• Dataset content

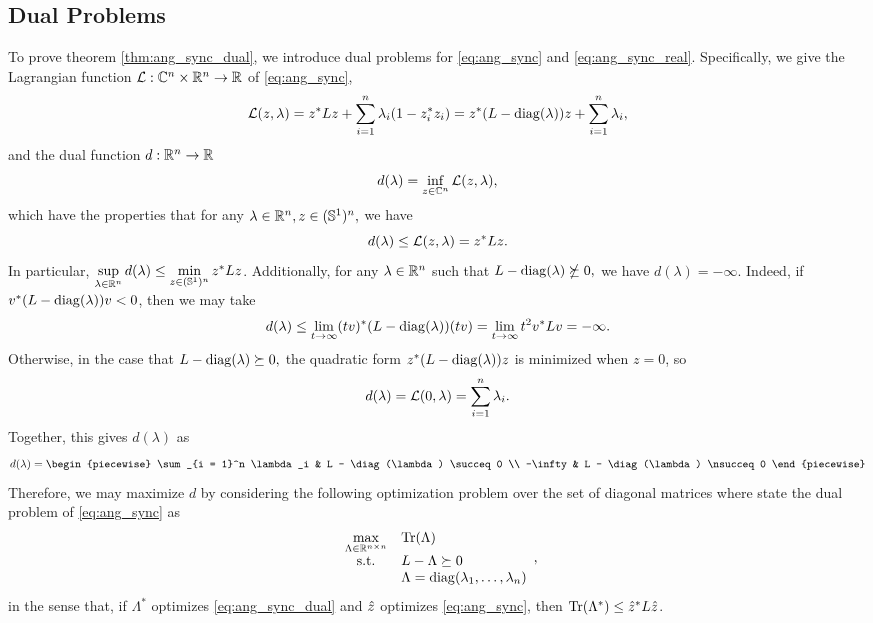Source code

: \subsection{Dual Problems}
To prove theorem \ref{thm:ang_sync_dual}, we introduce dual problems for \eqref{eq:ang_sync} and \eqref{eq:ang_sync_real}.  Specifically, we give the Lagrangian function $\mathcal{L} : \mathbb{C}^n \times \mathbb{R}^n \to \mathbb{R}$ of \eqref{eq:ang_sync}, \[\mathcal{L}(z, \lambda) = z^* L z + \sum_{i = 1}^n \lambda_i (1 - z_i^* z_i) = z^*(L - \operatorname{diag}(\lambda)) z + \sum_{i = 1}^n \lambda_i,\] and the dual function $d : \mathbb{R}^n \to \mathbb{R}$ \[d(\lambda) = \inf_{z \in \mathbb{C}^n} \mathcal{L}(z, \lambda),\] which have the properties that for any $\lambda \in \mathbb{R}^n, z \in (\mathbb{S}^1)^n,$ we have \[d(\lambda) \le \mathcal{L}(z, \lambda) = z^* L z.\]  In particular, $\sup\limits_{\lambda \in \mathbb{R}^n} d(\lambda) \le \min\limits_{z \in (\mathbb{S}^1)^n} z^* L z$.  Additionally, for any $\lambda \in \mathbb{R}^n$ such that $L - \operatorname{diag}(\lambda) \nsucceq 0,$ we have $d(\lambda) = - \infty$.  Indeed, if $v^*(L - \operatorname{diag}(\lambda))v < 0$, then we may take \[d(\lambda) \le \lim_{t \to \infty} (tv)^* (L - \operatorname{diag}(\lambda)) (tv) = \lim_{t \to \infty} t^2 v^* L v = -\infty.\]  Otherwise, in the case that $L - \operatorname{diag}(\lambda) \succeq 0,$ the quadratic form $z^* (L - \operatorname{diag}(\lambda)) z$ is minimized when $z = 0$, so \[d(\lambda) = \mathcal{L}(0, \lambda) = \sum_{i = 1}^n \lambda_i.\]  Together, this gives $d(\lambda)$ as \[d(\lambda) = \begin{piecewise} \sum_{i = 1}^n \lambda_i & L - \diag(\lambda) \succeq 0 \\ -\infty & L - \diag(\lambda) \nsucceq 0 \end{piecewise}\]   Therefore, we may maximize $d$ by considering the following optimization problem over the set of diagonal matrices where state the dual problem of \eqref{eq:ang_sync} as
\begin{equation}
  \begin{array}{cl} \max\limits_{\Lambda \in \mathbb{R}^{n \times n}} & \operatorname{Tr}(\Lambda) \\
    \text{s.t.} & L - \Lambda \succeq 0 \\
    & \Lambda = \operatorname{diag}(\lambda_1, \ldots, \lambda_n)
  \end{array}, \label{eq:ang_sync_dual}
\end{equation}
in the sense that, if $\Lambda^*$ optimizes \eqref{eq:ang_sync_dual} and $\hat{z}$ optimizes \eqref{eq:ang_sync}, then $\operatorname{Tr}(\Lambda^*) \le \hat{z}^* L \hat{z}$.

• Requirement
Exclude every picture and copy the remaining data exactly.

• Problem solution
Source code

: \subsection{Dual Problems}
To prove theorem \ref{thm:ang_sync_dual}, we introduce dual problems for \eqref{eq:ang_sync} and \eqref{eq:ang_sync_real}.  Specifically, we give the Lagrangian function $\mathcal{L} : \mathbb{C}^n \times \mathbb{R}^n \to \mathbb{R}$ of \eqref{eq:ang_sync}, \[\mathcal{L}(z, \lambda) = z^* L z + \sum_{i = 1}^n \lambda_i (1 - z_i^* z_i) = z^*(L - \operatorname{diag}(\lambda)) z + \sum_{i = 1}^n \lambda_i,\] and the dual function $d : \mathbb{R}^n \to \mathbb{R}$ \[d(\lambda) = \inf_{z \in \mathbb{C}^n} \mathcal{L}(z, \lambda),\] which have the properties that for any $\lambda \in \mathbb{R}^n, z \in (\mathbb{S}^1)^n,$ we have \[d(\lambda) \le \mathcal{L}(z, \lambda) = z^* L z.\]  In particular, $\sup\limits_{\lambda \in \mathbb{R}^n} d(\lambda) \le \min\limits_{z \in (\mathbb{S}^1)^n} z^* L z$.  Additionally, for any $\lambda \in \mathbb{R}^n$ such that $L - \operatorname{diag}(\lambda) \nsucceq 0,$ we have $d(\lambda) = - \infty$.  Indeed, if $v^*(L - \operatorname{diag}(\lambda))v < 0$, then we may take \[d(\lambda) \le \lim_{t \to \infty} (tv)^* (L - \operatorname{diag}(\lambda)) (tv) = \lim_{t \to \infty} t^2 v^* L v = -\infty.\]  Otherwise, in the case that $L - \operatorname{diag}(\lambda) \succeq 0,$ the quadratic form $z^* (L - \operatorname{diag}(\lambda)) z$ is minimized when $z = 0$, so \[d(\lambda) = \mathcal{L}(0, \lambda) = \sum_{i = 1}^n \lambda_i.\]  Together, this gives $d(\lambda)$ as \[d(\lambda) = \begin{piecewise} \sum_{i = 1}^n \lambda_i & L - \diag(\lambda) \succeq 0 \\ -\infty & L - \diag(\lambda) \nsucceq 0 \end{piecewise}\]   Therefore, we may maximize $d$ by considering the following optimization problem over the set of diagonal matrices where state the dual problem of \eqref{eq:ang_sync} as
\begin{equation}
  \begin{array}{cl} \max\limits_{\Lambda \in \mathbb{R}^{n \times n}} & \operatorname{Tr}(\Lambda) \\
    \text{s.t.} & L - \Lambda \succeq 0 \\
    & \Lambda = \operatorname{diag}(\lambda_1, \ldots, \lambda_n)
  \end{array}, \label{eq:ang_sync_dual}
\end{equation}
in the sense that, if $\Lambda^*$ optimizes \eqref{eq:ang_sync_dual} and $\hat{z}$ optimizes \eqref{eq:ang_sync}, then $\operatorname{Tr}(\Lambda^*) \le \hat{z}^* L \hat{z}$.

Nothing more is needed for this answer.